======== PROVIDED DATA

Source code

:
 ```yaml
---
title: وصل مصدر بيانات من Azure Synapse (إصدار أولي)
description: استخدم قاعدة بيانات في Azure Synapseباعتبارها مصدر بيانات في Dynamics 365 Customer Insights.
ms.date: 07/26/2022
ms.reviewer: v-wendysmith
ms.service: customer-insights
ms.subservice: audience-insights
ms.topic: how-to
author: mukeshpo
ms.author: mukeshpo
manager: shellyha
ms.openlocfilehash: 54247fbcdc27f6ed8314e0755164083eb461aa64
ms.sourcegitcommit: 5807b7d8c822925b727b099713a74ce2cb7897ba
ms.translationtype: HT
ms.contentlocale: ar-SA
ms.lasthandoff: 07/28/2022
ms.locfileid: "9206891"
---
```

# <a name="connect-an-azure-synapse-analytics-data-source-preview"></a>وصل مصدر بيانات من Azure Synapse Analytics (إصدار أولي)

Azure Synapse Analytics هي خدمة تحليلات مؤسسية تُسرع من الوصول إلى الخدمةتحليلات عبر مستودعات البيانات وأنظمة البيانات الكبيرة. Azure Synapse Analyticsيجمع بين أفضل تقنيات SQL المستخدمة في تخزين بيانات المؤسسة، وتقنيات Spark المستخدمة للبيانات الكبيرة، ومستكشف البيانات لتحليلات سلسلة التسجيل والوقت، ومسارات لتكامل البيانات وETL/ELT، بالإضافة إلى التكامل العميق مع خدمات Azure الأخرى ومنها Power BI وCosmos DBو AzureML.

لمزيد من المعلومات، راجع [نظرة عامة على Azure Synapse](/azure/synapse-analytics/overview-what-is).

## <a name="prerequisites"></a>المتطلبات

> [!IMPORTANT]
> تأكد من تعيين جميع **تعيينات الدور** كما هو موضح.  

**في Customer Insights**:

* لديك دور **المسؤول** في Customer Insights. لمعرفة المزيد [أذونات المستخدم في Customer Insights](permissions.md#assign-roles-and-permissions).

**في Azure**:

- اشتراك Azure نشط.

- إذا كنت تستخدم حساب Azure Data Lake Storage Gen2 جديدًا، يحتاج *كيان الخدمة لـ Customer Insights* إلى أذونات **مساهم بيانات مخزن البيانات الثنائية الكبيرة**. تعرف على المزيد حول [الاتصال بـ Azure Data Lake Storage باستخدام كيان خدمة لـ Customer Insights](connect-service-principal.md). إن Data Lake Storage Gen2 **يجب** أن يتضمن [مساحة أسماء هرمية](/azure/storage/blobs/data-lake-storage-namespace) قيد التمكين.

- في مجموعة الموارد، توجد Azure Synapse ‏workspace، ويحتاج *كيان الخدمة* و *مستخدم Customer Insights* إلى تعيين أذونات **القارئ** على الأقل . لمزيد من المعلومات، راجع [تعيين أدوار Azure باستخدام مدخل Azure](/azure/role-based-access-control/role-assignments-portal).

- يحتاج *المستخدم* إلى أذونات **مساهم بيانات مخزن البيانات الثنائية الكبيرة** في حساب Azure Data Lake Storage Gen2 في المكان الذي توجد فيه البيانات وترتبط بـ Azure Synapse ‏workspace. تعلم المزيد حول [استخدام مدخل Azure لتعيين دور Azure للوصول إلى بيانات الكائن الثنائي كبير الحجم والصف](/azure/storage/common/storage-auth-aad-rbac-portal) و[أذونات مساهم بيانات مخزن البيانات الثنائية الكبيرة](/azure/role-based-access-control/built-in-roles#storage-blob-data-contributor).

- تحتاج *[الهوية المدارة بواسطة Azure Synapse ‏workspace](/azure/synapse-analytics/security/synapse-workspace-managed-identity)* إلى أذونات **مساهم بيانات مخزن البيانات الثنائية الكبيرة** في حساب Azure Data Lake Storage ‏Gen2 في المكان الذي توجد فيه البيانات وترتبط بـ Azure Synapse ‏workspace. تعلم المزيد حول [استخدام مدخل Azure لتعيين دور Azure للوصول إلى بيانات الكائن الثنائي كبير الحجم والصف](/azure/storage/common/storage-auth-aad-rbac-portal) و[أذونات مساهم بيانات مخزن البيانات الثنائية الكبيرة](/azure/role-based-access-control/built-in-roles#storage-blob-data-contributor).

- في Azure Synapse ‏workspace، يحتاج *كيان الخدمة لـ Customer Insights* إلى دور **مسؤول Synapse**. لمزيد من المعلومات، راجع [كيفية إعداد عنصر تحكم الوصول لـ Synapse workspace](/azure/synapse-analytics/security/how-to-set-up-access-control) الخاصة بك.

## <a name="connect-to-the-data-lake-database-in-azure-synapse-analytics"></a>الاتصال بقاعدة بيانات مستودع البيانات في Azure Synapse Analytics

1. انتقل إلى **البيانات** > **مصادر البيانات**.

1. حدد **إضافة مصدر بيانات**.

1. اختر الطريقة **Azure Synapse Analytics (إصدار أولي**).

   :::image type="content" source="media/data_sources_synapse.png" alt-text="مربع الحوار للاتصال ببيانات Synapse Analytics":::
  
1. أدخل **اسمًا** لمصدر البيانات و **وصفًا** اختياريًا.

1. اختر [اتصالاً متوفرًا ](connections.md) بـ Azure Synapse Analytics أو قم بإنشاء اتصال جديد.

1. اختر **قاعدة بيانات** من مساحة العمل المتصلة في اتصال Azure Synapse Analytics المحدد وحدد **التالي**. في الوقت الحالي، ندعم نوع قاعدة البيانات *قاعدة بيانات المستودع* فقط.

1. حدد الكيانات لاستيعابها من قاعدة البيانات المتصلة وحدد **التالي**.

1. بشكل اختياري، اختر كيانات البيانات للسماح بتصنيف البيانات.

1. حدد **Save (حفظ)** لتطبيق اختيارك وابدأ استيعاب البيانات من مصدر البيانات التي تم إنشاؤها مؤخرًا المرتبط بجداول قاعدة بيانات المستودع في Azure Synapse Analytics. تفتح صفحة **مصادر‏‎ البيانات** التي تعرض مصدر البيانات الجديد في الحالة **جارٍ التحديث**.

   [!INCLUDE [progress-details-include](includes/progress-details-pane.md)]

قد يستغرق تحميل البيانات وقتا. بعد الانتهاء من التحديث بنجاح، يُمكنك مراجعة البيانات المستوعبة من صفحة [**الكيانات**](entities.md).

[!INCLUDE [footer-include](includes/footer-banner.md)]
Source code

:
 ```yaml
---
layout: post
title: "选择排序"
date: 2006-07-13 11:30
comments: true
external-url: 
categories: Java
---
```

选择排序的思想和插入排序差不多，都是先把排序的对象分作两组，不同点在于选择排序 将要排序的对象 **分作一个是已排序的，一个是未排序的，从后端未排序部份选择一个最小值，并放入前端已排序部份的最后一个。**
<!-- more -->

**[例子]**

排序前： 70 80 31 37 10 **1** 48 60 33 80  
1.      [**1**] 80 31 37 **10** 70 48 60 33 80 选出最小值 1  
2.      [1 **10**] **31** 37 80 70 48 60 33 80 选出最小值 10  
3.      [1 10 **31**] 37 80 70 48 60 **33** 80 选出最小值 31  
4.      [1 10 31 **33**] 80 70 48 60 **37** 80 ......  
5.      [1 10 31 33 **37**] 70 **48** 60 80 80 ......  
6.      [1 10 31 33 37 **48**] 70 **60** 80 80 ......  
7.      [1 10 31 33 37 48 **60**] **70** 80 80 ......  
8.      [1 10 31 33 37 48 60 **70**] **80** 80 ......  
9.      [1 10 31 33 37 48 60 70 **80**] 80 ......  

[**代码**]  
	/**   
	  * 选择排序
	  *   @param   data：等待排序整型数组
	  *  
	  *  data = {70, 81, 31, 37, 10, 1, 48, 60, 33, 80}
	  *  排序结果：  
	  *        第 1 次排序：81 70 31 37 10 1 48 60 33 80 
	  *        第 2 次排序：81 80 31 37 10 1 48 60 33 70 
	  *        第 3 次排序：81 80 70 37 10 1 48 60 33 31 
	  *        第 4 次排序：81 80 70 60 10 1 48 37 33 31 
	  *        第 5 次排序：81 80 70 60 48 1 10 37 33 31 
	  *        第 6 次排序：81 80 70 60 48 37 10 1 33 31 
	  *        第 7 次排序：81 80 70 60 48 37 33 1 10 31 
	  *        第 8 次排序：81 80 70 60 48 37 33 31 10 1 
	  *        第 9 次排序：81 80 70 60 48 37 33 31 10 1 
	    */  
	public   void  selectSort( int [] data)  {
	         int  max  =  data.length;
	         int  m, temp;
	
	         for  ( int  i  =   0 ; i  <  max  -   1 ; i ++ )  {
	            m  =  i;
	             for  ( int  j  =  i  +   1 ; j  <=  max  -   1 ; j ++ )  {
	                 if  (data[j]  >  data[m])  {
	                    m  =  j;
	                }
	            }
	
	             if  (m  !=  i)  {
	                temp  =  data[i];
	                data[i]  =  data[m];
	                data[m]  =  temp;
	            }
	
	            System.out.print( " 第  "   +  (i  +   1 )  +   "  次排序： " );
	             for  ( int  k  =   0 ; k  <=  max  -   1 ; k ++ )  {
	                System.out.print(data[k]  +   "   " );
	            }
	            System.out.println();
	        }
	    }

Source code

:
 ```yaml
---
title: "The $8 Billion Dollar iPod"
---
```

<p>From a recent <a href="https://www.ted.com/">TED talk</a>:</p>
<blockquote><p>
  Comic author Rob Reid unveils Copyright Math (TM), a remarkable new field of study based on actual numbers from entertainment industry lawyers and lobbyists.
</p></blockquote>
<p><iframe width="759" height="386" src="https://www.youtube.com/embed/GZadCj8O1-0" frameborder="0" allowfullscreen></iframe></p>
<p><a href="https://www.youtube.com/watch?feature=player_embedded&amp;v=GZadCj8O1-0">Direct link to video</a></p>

================
======== PROVIDED DATA

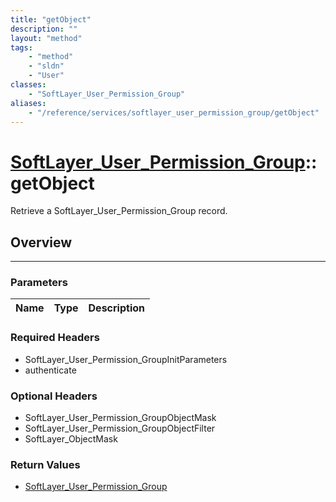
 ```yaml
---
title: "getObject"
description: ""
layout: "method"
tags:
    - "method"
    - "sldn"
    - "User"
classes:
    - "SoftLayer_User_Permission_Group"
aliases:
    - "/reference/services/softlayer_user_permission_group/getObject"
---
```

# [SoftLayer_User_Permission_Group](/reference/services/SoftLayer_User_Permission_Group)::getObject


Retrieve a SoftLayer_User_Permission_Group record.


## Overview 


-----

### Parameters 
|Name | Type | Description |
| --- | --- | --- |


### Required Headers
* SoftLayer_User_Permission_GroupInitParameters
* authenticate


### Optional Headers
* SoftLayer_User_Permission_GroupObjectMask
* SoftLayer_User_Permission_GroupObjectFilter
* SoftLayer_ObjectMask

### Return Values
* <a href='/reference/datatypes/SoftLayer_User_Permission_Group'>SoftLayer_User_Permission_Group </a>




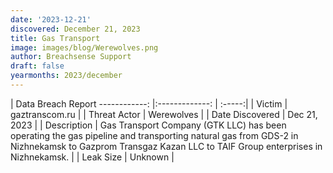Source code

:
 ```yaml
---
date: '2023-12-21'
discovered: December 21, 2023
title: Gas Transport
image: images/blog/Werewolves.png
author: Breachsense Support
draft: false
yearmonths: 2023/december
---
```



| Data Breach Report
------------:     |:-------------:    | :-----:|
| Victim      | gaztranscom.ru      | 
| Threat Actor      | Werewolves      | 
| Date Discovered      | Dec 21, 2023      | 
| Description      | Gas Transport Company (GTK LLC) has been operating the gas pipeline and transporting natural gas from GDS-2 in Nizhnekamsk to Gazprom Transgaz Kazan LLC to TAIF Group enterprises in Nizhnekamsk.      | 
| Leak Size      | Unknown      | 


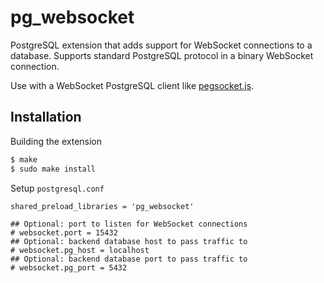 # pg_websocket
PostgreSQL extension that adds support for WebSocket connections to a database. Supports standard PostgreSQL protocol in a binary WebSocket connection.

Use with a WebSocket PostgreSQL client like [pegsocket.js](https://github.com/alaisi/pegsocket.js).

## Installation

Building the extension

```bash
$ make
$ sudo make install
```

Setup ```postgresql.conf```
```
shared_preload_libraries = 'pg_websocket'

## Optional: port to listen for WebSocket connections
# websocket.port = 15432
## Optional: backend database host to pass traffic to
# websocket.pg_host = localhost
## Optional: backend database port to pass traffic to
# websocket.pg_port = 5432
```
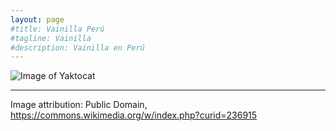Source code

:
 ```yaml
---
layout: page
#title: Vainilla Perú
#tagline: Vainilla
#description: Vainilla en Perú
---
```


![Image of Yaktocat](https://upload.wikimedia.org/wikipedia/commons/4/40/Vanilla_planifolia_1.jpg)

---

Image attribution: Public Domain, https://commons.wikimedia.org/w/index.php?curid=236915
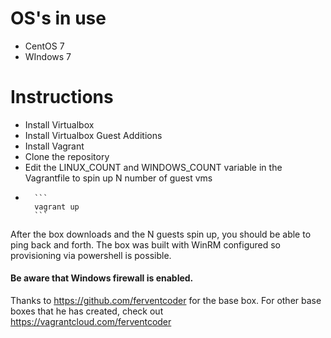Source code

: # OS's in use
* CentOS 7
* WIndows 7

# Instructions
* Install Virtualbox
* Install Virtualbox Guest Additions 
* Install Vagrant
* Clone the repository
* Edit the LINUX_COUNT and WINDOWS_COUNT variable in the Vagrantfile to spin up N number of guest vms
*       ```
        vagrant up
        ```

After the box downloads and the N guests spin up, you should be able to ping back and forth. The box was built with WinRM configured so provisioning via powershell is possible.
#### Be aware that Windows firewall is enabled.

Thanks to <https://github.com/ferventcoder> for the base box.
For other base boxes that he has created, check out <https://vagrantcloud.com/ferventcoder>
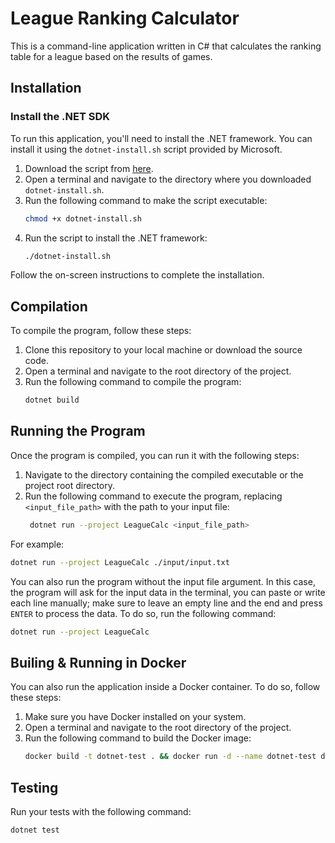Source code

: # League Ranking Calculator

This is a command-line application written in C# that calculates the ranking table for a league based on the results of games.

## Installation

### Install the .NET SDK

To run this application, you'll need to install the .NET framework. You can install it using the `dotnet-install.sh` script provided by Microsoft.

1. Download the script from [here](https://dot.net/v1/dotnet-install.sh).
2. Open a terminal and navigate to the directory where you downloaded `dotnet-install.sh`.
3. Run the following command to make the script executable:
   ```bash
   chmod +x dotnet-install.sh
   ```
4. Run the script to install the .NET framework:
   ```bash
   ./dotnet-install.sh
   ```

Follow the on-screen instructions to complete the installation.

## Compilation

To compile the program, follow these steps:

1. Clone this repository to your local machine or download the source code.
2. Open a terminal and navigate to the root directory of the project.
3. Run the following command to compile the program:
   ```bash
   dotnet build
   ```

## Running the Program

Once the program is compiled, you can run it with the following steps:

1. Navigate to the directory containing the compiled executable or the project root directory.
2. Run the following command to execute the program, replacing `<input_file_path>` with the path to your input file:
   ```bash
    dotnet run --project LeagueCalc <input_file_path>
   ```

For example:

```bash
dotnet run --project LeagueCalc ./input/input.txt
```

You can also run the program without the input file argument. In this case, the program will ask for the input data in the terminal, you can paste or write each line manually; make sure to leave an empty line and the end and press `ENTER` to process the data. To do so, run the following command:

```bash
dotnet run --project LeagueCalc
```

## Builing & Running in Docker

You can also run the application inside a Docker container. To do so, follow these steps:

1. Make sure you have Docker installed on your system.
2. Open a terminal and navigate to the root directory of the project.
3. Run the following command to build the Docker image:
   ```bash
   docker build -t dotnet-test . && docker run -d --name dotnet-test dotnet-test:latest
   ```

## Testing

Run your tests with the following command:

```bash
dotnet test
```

================

■ AIM OF THE TASK
Among the entries, how many lines contain the string "commons"? Give the number without anything else.

■ RESPONSE TO THIS EXERCISE
2